Он принял решение: жениться. Не надеясь, что Габриэль погрузится в пучину горя, он все же хотел, чтобы о нем сожалели. Габриэль же с макиавеллиевской хитростью вела себя так, словно разрыв наконец-то освободил ее и «кюре», на которого намекал герцог Вестминстерский, был никто иной, как Пьер Реверди.
Тогда между ней и Вендором установился новый тип отношений. Разумеется, не обходилось без сучков и задоринок. В частности, Габриэль охотно обошлась бы без визитов, которые герцог Вестминстерский непременно наносил ей всякий раз, как бывал в Париже. Она предпочла бы оборвать эту проигранную партию. Но в некотором роде добродушие Вендора помогало ей «спасти репутацию». Она должна была опасаться света, подстерегавшего ее падение. Проклятого света, всегда поджидавшего разрыва, ссоры, света, от которого она зависела. Что было делать? Габриэль запретила себе думать об улетучившихся мечтах и своих обидах и продолжала поддерживать ложно-дружеские отношения, которые на самом деле были лишь судорожными проявлениями гордыни.

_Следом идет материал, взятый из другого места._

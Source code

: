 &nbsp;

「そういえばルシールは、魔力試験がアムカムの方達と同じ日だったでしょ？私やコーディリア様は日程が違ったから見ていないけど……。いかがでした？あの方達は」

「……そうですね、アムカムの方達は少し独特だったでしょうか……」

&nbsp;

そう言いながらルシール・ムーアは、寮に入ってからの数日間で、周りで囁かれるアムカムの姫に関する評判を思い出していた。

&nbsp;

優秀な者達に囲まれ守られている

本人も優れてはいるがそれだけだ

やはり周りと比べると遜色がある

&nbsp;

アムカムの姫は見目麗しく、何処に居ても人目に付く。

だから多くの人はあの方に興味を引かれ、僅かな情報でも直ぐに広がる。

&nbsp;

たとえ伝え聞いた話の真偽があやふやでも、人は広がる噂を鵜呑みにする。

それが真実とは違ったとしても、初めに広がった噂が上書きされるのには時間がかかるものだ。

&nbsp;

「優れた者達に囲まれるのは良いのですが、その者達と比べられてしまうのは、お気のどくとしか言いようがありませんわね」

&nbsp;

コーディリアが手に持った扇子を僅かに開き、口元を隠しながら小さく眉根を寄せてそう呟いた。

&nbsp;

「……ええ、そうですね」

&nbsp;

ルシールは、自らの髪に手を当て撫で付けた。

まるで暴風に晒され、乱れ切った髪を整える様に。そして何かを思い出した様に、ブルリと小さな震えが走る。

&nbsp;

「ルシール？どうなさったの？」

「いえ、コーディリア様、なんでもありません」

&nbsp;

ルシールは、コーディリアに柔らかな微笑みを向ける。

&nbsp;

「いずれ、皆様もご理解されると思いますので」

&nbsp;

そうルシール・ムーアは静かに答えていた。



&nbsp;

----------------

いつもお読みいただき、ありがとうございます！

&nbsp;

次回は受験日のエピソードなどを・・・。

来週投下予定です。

29 апреля 1930 года, в Париже, Адриенна наконец вышла замуж. Смерть отца позволила «обожаемому» дать свое имя той, которая ждала этого момента более тридцати лет. «Мадемуазель Габриэль Шанель, модельер, проживающая по адресу: 29, улица Фобур-Сент-Оноре», была свидетельницей невесты.
Было объявлено и о помолвке герцога Вестминстерского.
Он собирался жениться на Лоэлии Мэри Понсонби, дочери первого барона Сисонби. Верится с трудом, но первой заботой будущего супруга, поступавшего с бессознательной жестокостью тех, кому несметное богатство дает нечто вроде неограниченной власти, было представить свою невесту Габриэль. В своем благородстве он дошел до того, что спрашивал ее, хороший ли он сделал выбор.
V
Обманчивое возвращение
Починить, зашить, восстановить… На сей раз можно было бы сказать, что под влиянием своего ремесла Габриэль судила о делах сердечных терминами кройки и шитья. Заставить Реверди вернуться? Она снова принялась мечтать. Разве она не знала, что любовь нельзя залатать?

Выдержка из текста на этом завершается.